**Task description**
Which lines in the records below contain the word "from"? Return each of them.

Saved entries
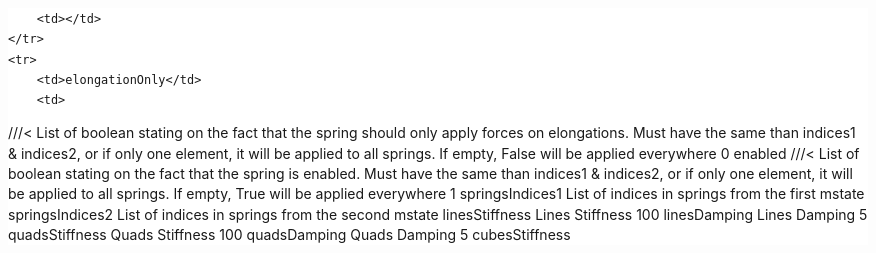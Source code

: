 		<td></td>
	</tr>
	<tr>
		<td>elongationOnly</td>
		<td>
///< List of boolean stating on the fact that the spring should only apply forces on elongations. Must have the same than indices1 & indices2, or if only one element, it will be applied to all springs. If empty, False will be applied everywhere
		</td>
		<td>0</td>
	</tr>
	<tr>
		<td>enabled</td>
		<td>
///< List of boolean stating on the fact that the spring is enabled. Must have the same than indices1 & indices2, or if only one element, it will be applied to all springs. If empty, True will be applied everywhere
		</td>
		<td>1</td>
	</tr>
	<tr>
		<td>springsIndices1</td>
		<td>
List of indices in springs from the first mstate
		</td>
		<td></td>
	</tr>
	<tr>
		<td>springsIndices2</td>
		<td>
List of indices in springs from the second mstate
		</td>
		<td></td>
	</tr>
	<tr>
		<td>linesStiffness</td>
		<td>
Lines Stiffness
		</td>
		<td>100</td>
	</tr>
	<tr>
		<td>linesDamping</td>
		<td>
Lines Damping
		</td>
		<td>5</td>
	</tr>
	<tr>
		<td>quadsStiffness</td>
		<td>
Quads Stiffness
		</td>
		<td>100</td>
	</tr>
	<tr>
		<td>quadsDamping</td>
		<td>
Quads Damping
		</td>
		<td>5</td>
	</tr>
	<tr>
		<td>cubesStiffness</td>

**Exercise solution**
List of indices in springs from the first mstate
List of indices in springs from the second mstate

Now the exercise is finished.